- Work task: Each line of the listing that includes the string "PackageInstall" is to be identified and copied.

- Opening Delimiter -

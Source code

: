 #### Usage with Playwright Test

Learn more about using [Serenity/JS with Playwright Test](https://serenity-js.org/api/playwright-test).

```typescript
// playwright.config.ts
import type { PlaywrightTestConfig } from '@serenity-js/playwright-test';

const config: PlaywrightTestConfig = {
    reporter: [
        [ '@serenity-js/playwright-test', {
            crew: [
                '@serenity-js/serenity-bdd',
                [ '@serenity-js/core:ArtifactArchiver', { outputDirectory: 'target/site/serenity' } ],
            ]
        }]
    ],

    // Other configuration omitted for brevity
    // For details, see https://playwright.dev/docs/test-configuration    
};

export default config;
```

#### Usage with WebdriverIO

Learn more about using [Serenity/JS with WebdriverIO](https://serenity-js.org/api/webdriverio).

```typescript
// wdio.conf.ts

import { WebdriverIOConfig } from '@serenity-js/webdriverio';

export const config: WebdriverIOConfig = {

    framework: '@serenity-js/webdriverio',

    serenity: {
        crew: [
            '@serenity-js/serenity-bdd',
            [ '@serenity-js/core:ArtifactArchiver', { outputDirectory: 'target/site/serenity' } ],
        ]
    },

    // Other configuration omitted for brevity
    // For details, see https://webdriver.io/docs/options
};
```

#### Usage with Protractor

- Closing Delimiter -
- Opening Delimiter -

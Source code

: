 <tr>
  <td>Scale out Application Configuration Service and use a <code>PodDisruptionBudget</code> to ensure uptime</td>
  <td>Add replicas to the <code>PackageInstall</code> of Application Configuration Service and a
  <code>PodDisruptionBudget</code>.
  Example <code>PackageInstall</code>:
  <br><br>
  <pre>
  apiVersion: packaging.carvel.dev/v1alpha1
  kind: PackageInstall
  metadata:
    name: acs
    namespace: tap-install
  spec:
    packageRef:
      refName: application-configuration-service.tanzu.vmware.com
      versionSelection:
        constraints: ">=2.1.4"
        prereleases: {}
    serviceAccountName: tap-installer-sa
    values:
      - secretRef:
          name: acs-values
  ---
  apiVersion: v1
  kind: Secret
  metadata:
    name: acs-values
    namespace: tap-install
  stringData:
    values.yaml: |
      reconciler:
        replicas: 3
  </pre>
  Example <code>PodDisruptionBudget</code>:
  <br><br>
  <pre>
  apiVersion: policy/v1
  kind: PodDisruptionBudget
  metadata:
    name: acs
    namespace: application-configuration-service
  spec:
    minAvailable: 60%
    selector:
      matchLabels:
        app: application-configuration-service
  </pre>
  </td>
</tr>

- Closing Delimiter -

- Answer box:
  <td>Add replicas to the <code>PackageInstall</code> of Application Configuration Service and a
  Example <code>PackageInstall</code>:
  kind: PackageInstall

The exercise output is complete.